The inspiration for the story came when Gaiman was buying a Mini automobile about a decade ago and learning from his father what had happened to his family’s Mini when he was growing up: A boarder had stolen it and committed suicide in it. In the book, the suicide sets off a supernatural chain of events involving a family of three ancient yet ageless women who live in a farm at the end of the lane.
"It’s not autobiographical, but the lead character is very much me age 7, in the geographical landscape that I grew up in," Gaiman said. "It’s about memory and about family and magic, and it gets very scary and weird."

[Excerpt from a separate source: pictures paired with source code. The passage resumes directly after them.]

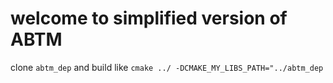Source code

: # welcome to simplified version of ABTM

clone `abtm_dep` and build like `cmake ../ -DCMAKE_MY_LIBS_PATH="../abtm_dep`
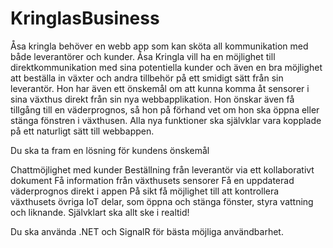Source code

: # KringlasBusiness
Åsa kringla behöver en webb app som kan sköta all kommunikation med både leverantörer och kunder.
Åsa Kringla vill ha en möjlighet till direktkommunikation med sina potentiella kunder och även en bra möjlighet att beställa in växter och andra tillbehör på ett smidigt sätt från sin leverantör. Hon har även ett önskemål om att kunna komma åt sensorer i sina växthus direkt från sin nya webbapplikation. Hon önskar även få tillgång till en väderprognos, så hon på förhand vet om hon ska öppna eller stänga fönstren i växthusen. Alla nya funktioner ska självklar vara kopplade på ett naturligt sätt till webbappen.

Du ska ta fram en lösning för kundens önskemål

Chattmöjlighet med kunder
Beställning från leverantör via ett kollaborativt dokument
Få information från växthusets sensorer
Få en uppdaterad väderprognos direkt i appen
På sikt få möjlighet till att kontrollera växthusets övriga IoT delar, som öppna och stänga fönster, styra vattning och liknande.
Självklart ska allt ske i realtid!

Du ska använda .NET och SignalR för bästa möjliga användbarhet.



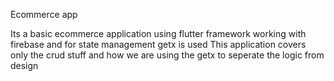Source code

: Ecommerce app

Its a basic ecommerce application using flutter framework working with firebase and for state management getx is used
This application covers only the crud stuff and how we are using the getx to seperate the logic from design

Gaiman began the novel as a short story to explain himself to his new wife, musician Amanda Palmer. But as he wrote, the story took on a life of its own.

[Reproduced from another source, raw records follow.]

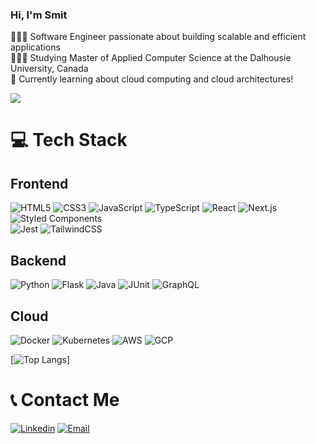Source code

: ### Hi, I'm Smit

👩🏻‍💻 Software Engineer passionate about building scalable and efficient applications<br/>
👩🏻‍🎓 Studying Master of Applied Computer Science at the Dalhousie University, Canada<br/>
💭 Currently learning about cloud computing and cloud architectures!<br/>

<!-- GitHub stats from https://github.com/anuraghazra/github-readme-stats -->
![](https://github-readme-stats.vercel.app/api?username=smit0086&theme=radical&hide_border=false&include_all_commits=true&count_private=true)<br/>

# 💻 Tech Stack
<!-- Badges from https://github.com/Ileriayo/markdown-badges -->
## Frontend
![HTML5](https://img.shields.io/badge/html5-%23E34F26.svg?style=for-the-badge&logo=html5&logoColor=white)
![CSS3](https://img.shields.io/badge/css3-%231572B6.svg?style=for-the-badge&logo=css3&logoColor=white)
![JavaScript](https://img.shields.io/badge/javascript-%23323330.svg?style=for-the-badge&logo=javascript&logoColor=%23F7DF1E)
![TypeScript](https://img.shields.io/badge/typescript-%23007ACC.svg?style=for-the-badge&logo=typescript&logoColor=white)
![React](https://img.shields.io/badge/react-%2320232a.svg?style=for-the-badge&logo=react&logoColor=%2361DAFB)
![Next.js](https://img.shields.io/badge/next.js-%2320232a.svg?style=for-the-badge&logo=next.js&logoColor=white)
![Styled Components](https://img.shields.io/badge/styled--components-DB7093?style=for-the-badge&logo=styled-components&logoColor=white)<br/>
![Jest](https://img.shields.io/badge/-jest-%23C21325?style=for-the-badge&logo=jest&logoColor=white)
![TailwindCSS](https://img.shields.io/badge/tailwindcss-%2338B2AC.svg?style=for-the-badge&logo=tailwind-css&logoColor=white)

## Backend
![Python](https://img.shields.io/badge/python-3670A0?style=for-the-badge&logo=python&logoColor=ffdd54)
![Flask](https://img.shields.io/badge/flask-FFD84D?style=for-the-badge&logo=flask&logoColor=3774A6)
![Java](https://img.shields.io/badge/java-%23ED8B00.svg?style=for-the-badge&logo=openjdk&logoColor=white)
![JUnit](https://img.shields.io/badge/JUnit-%DC524A00.svg?style=for-the-badge&logo=junit5&logoColor=white)
![GraphQL](https://img.shields.io/badge/-GraphQL-E10098?style=for-the-badge&logo=graphql&logoColor=white)

## Cloud
![Docker](https://img.shields.io/badge/docker-1C67ED?style=for-the-badge&logo=docker&logoColor=white)
![Kubernetes](https://img.shields.io/badge/kubernetes-1C67ED?style=for-the-badge&logo=kubernetes&logoColor=white)
![AWS](https://img.shields.io/badge/aws-232F3E?style=for-the-badge&logo=amazonaws&logoColor=white)
![GCP](https://img.shields.io/badge/gcp-EA4235?style=for-the-badge&logo=googlecloud&logoColor=white)

[![Top Langs](https://github-readme-stats.vercel.app/api/top-langs/?username=smit0086&layout=compact&theme=radical)]

# 📞 Contact Me
[![Linkedin](https://img.shields.io/badge/linkedin-0A66C2?style=for-the-badge&logo=linkedin&logoColor=white)](https://www.linkedin.com/in/smit0086/)
[![Email](https://img.shields.io/badge/smit.patel@dal.ca-white?style=for-the-badge&logo=gmail&logoColor=EA4335)](mailto://smit.patel@dal.ca)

"I’d get up every day and go, ‘Well, it’s got to be finished by the end of the week, hasn’t it?’ And then the end of the week would happen, and I was going, ‘Well, it’s not a short story, it’s obviously a novelette,’ and then I thought, ‘Well, it’s not a novelette, it must be a novella,’ and I did a word count and I went, ‘Bloody hell, this thing’s 56,000 words; that’s a novel. Not a long novel, but it’s a novel.’"

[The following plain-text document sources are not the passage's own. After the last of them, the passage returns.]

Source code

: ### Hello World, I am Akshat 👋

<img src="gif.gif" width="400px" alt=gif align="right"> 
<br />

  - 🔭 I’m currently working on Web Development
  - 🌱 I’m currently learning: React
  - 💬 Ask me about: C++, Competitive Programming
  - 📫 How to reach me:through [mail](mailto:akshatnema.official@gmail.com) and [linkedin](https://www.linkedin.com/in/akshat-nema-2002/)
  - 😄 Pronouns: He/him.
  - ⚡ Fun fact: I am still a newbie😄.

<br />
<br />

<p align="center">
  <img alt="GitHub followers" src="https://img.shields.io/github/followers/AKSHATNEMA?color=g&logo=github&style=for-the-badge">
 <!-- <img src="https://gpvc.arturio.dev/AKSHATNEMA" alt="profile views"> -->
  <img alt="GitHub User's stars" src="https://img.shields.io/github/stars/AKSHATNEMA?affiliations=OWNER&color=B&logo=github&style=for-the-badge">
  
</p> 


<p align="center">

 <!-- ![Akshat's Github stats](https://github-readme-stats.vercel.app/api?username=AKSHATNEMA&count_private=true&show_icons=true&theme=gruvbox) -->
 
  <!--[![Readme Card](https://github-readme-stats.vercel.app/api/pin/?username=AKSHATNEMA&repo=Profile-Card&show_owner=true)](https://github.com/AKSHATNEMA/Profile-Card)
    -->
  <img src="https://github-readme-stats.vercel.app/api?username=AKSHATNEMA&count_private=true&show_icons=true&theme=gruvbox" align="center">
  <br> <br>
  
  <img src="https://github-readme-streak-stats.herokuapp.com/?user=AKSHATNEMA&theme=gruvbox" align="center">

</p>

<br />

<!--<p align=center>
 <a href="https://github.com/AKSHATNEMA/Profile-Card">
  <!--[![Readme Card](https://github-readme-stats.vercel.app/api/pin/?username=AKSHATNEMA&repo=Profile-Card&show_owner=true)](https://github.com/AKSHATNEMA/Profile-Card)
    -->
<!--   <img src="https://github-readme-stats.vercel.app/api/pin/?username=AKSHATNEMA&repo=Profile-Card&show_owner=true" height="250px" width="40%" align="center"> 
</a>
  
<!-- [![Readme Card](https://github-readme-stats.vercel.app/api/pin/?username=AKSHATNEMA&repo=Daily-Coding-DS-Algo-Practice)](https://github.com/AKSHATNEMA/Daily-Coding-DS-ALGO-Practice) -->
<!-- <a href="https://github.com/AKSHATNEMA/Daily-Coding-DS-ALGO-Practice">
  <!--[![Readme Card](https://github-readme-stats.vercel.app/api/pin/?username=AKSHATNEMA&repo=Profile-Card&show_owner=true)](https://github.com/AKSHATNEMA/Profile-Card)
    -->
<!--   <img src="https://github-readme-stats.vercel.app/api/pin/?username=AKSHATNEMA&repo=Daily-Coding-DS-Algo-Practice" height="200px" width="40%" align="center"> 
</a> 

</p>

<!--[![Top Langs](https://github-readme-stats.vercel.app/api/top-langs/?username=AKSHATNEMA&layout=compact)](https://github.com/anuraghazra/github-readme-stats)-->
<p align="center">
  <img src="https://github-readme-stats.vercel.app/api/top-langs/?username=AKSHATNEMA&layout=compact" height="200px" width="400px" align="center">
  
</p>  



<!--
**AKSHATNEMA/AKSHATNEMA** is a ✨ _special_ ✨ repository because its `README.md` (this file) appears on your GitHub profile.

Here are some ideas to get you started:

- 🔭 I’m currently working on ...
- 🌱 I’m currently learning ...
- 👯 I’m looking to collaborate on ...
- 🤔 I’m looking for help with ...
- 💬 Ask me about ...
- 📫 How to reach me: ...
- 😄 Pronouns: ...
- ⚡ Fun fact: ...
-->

(Gaiman’s writing day, he confessed, "tends to be a very specific kind of balancing act between things that move me and things that people are screaming for.")
Gaiman shared the early galleys with a friend, "Atonement" director Joe Wright, who is set to direct a film version for Focus Features.
"I wanted an English director and an English production and also that it was made by people I like and trust," Gaiman said of the film adaptation. "I knew the moment this thing went huge studio and huge director, then this little baby of mine that I loved was very likely to become something else, and I didn’t want that to happen. It would break my heart. It’s too close, too personal."
Reviews have been among the best in Gaiman’s career. (The cultural criticism site PopMatters said it "features a level of craftsmanship, focus, and control that we normally associate more with literary fiction than genre.") Gaiman said he’s prouder of it than anything else he’s written.